First of all, Devolution isn't really the most spellbinding of the Brutal Death Metal or Goregrind acts out there. In a sense, the band seems to take on ideas of the more mainstream heavier Alternative bands, as well as some of the bands from the early "Mallcore" (Nu-Metal) acts of the time by including turntable effects similar to something one might expect out of Slipknot, but not on every song. There are also times where bands like Soulfly really seem to have an impact on the listener earlier on in the release. Aside those musical references, the audio quality to Devolution goes to show a more modern and digital recording quality. The music and vocals are pretty clear with everything at respectable volume levels, including the bass which makes it's presence felt through much of the album.

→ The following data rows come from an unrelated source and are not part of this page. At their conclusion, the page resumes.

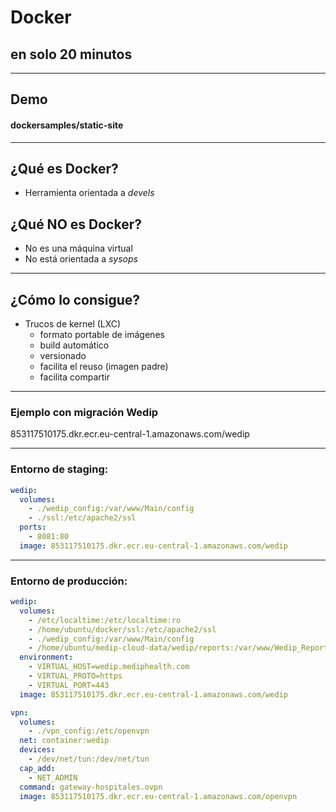 # Docker 
## en solo 20 minutos

---

## Demo

#### dockersamples/static-site

---

## ¿Qué es Docker?

- Herramienta orientada a *devels*

## ¿Qué NO es Docker?

- No es una máquina virtual
- No está orientada a *sysops*

---

## ¿Cómo lo consigue?

- Trucos de kernel (LXC)
  + formato portable de imágenes
  + build automático
  + versionado
  + facilita el reuso (imagen padre)
  + facilita compartir

--- 

### Ejemplo con migración Wedip

853117510175.dkr.ecr.eu-central-1.amazonaws.com/wedip

---

### Entorno de staging:

```yaml
wedip:
  volumes:
    - ./wedip_config:/var/www/Main/config
    - ./ssl:/etc/apache2/ssl
  ports:
    - 8081:80
  image: 853117510175.dkr.ecr.eu-central-1.amazonaws.com/wedip
```
---

### Entorno de producción: 

```yaml
wedip:
  volumes:
    - /etc/localtime:/etc/localtime:ro
    - /home/ubuntu/docker/ssl:/etc/apache2/ssl
    - ./wedip_config:/var/www/Main/config
    - /home/ubuntu/medip-cloud-data/wedip/reports:/var/www/Wedip_Report/php/pdf
  environment:
    - VIRTUAL_HOST=wedip.mediphealth.com
    - VIRTUAL_PROTO=https
    - VIRTUAL_PORT=443
  image: 853117510175.dkr.ecr.eu-central-1.amazonaws.com/wedip

vpn:
  volumes:
    - ./vpn_config:/etc/openvpn
  net: container:wedip
  devices:
    - /dev/net/tun:/dev/net/tun
  cap_add:
    - NET_ADMIN
  command: gateway-hospitales.ovpn
  image: 853117510175.dkr.ecr.eu-central-1.amazonaws.com/openvpn
```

The general concept of the music is a traditional performance of Brutal Death Metal material with spurts of Goregrind and traditional Grindcore blast beats scattered about. There are also the traditional Grindcore mocking tracks that appear throughout the album in songs that sound like they were original cover songs, but have become the band's own original material, such as "Devolution" with the more nasal childish vocals clean singing horribly off key and sounding whiny, though coming off strangely like a familiar Soulfly or Max Cavalera Groove-era Sepultura track. The main difference here is that there are high pitch "pig squeels" that appear in the chorus, which does detract a bit from any of those similarities, but it's literally only for a few moments. Devolution also has it's various audio samples throughout the release, and "Requiem for a Fury" sounds more like an instrumental one might expect for a film similar to The Godfather, a very dark track with a strong violin focus that fits a movie score then anything. It also builds up a bit of a dramatic opening to "Rumiste DC", and sadly the song doesn't really deliver the impact in the opening it's given and ultimately just feels like a short traditional Brutal Death Metal track with nothing really new or significant to it other then some audio samples immediately followed after a turntable effect of a record being scratch very briefly, which is something that appears on plenty of other tracks.

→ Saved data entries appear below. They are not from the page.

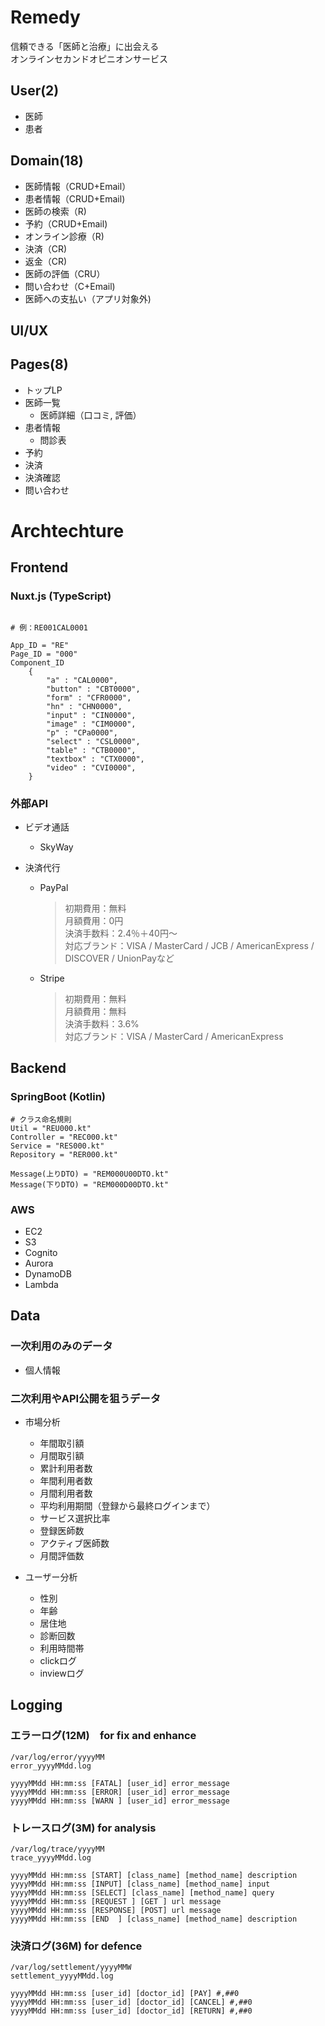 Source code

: # Remedy
信頼できる「医師と治療」に出会える  
オンラインセカンドオピニオンサービス

## User(2)

- 医師
- 患者

## Domain(18)

- 医師情報（CRUD+Email）
- 患者情報（CRUD+Email)
- 医師の検索（R)
- 予約（CRUD+Email)
- オンライン診療（R)
- 決済（CR)
- 返金（CR)
- 医師の評価（CRU）
- 問い合わせ（C+Email)
- 医師への支払い（アプリ対象外)

## UI/UX

## Pages(8) 

- トップLP
- 医師一覧
  - 医師詳細（口コミ, 評価）
- 患者情報
  - 問診表
- 予約
- 決済
- 決済確認
- 問い合わせ 


# Archtechture

## Frontend 

### Nuxt.js (TypeScript)

```

# 例：RE001CAL0001

App_ID = "RE"
Page_ID = "000"
Component_ID
    {
        "a" : "CAL0000",
        "button" : "CBT0000",
        "form" : "CFR0000",
        "hn" : "CHN0000",
        "input" : "CIN0000",
        "image" : "CIM0000",
        "p" : "CPa0000",
        "select" : "CSL0000",
        "table" : "CTB0000",
        "textbox" : "CTX0000",
        "video" : "CVI0000",
    }
```

### 外部API

- ビデオ通話
  - SkyWay

- 決済代行
  - PayPal
    > 初期費用：無料  
    > 月額費用：0円  
    > 決済手数料：2.4％＋40円〜  
    > 対応ブランド：VISA / MasterCard / JCB / AmericanExpress / DISCOVER / UnionPayなど
  - Stripe
    > 初期費用：無料  
    > 月額費用：無料  
    > 決済手数料：3.6%    
    > 対応ブランド：VISA / MasterCard / AmericanExpress


## Backend

### SpringBoot (Kotlin)

```
# クラス命名規則
Util = "REU000.kt"
Controller = "REC000.kt"
Service = "RES000.kt"
Repository = "RER000.kt"

Message(上りDTO) = "REM000U00DTO.kt"
Message(下りDTO) = "REM000D00DTO.kt"

```

### AWS 

- EC2
- S3
- Cognito
- Aurora
- DynamoDB
- Lambda

## Data

### 一次利用のみのデータ

- 個人情報

### 二次利用やAPI公開を狙うデータ

- 市場分析
  - 年間取引額
  - 月間取引額
  - 累計利用者数
  - 年間利用者数
  - 月間利用者数
  - 平均利用期間（登録から最終ログインまで）
  - サービス選択比率
  - 登録医師数
  - アクティブ医師数
  - 月間評価数

- ユーザー分析
  - 性別
  - 年齢
  - 居住地
  - 診断回数
  - 利用時間帯
  - clickログ
  - inviewログ

## Logging

### エラーログ(12M)　for fix and enhance
```
/var/log/error/yyyyMM
error_yyyyMMdd.log

yyyyMMdd HH:mm:ss [FATAL] [user_id] error_message
yyyyMMdd HH:mm:ss [ERROR] [user_id] error_message
yyyyMMdd HH:mm:ss [WARN ] [user_id] error_message

```

### トレースログ(3M) for analysis
```
/var/log/trace/yyyyMM
trace_yyyyMMdd.log

yyyyMMdd HH:mm:ss [START] [class_name] [method_name] description
yyyyMMdd HH:mm:ss [INPUT] [class_name] [method_name] input 
yyyyMMdd HH:mm:ss [SELECT] [class_name] [method_name] query 
yyyyMMdd HH:mm:ss [REQUEST ] [GET ] url message
yyyyMMdd HH:mm:ss [RESPONSE] [POST] url message
yyyyMMdd HH:mm:ss [END  ] [class_name] [method_name] description
```

### 決済ログ(36M) for defence
```
/var/log/settlement/yyyyMMW
settlement_yyyyMMdd.log

yyyyMMdd HH:mm:ss [user_id] [doctor_id] [PAY] #,##0
yyyyMMdd HH:mm:ss [user_id] [doctor_id] [CANCEL] #,##0
yyyyMMdd HH:mm:ss [user_id] [doctor_id] [RETURN] #,##0
```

While the turntable effects typically seem to usher in more of the audio samples, there are plenty of times where the samples just come in normally to the music. There's a somewhat long spoken word clip that closes out "Machinka" that feels rather pointless to the song's end, but since it's in a language I don't speak, I can't quite say that for certain. This is actually a bit odd considering the lyrics are clearly in English. Either way, that sample is followed immediately by another audio sample to start off "Doctor from Mountains", which sounds more like something from a soap opera from the group's homeland. Again, the record scratching happens with audio samples following them at times, and despite the odd introduction, the song has a very strange approach that feels very solid and in your face, making the track really stand out and become one of the better tracks of Devolution up to this point. Tack in some random pig squeels to the mix, and you have some rather odd yet interesting material with that track, and the songs that follow. However, perhaps the most odd, or even unique, is the band's Brutal Death Metal and Goregrind interpretation of KoRn's hit song "Blind". For the most part, the introduction remains untouched, but then the music picks up intensity and just goes crazy for a little bit. There are some vocals that appear to mock the song more be a cover version in the band's own style, but overall the song is quite entertaining and, chances are good that if it weren't for the intro to the song, you wouldn't even know it was "Blind" in the first place.

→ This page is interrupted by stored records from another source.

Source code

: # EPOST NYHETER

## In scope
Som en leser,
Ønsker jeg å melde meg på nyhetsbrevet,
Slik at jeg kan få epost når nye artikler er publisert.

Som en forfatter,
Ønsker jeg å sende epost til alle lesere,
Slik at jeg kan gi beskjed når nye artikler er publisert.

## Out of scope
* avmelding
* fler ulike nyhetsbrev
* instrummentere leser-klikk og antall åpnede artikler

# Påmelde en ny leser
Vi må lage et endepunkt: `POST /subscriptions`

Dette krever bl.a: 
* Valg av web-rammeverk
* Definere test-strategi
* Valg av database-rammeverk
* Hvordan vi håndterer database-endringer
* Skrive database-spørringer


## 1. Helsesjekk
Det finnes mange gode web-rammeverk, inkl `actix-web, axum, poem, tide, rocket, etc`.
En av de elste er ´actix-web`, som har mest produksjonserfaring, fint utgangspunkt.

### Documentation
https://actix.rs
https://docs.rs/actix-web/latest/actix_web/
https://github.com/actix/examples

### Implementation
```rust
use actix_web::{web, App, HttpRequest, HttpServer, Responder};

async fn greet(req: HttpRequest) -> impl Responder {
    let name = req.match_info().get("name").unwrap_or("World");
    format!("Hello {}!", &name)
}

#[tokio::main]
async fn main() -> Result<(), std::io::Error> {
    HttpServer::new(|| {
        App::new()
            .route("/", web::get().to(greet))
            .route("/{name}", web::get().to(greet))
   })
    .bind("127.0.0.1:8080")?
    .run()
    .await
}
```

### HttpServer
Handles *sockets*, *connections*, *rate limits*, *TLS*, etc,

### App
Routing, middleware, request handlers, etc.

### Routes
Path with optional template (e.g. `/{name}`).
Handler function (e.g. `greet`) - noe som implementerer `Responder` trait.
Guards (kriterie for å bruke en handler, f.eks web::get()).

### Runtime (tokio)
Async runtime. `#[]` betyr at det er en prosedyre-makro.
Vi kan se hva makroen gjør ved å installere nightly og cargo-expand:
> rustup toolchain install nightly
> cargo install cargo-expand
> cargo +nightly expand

While the material on Devolution can certainly be weird, especially with the case of the more Polka-inspired "Kacenka", the album has plenty of headbang worthy tracks, which also happen to include "Kacenka" for it's intensity and off-the-wall hybrid into the Brutal Death Metal and Goregrind sounds they already bring to the table. This also has a very weird audio clip, which basically introduces that Polka-like sound. The more jazz introduction on "Doctor from Mountains" even continues as it reappears on "Shit Song", which isn't really a headbang worthy song throughout, but it has it's moments. Other then that, you also have the title track "Devolution" which, regardless of the odd mocking nasal vocals, is still a pretty intense song with a nice groove to the Brutal Death Metal sound. The band's interpretation of "Blind" is also a song that will have you banging your head along to the music as much as "Guys Who are Falling in the End" will. Even "Heterosexual Testosterone Compressor" is catchy to a certain extent, even though it's just about nothing but pig squeels and even snorting. What makes the song enjoyable is the catchier music that has a slight groove to the Death Metal being played, though it doesn't quite feel like it has that brutal vibe to it other songs have, and the random moments of Grindcore are about what you would expect at that point of the release, though the more Static-X-like screaming vocals at the very end do close on a bit of a confusing note, even for this band.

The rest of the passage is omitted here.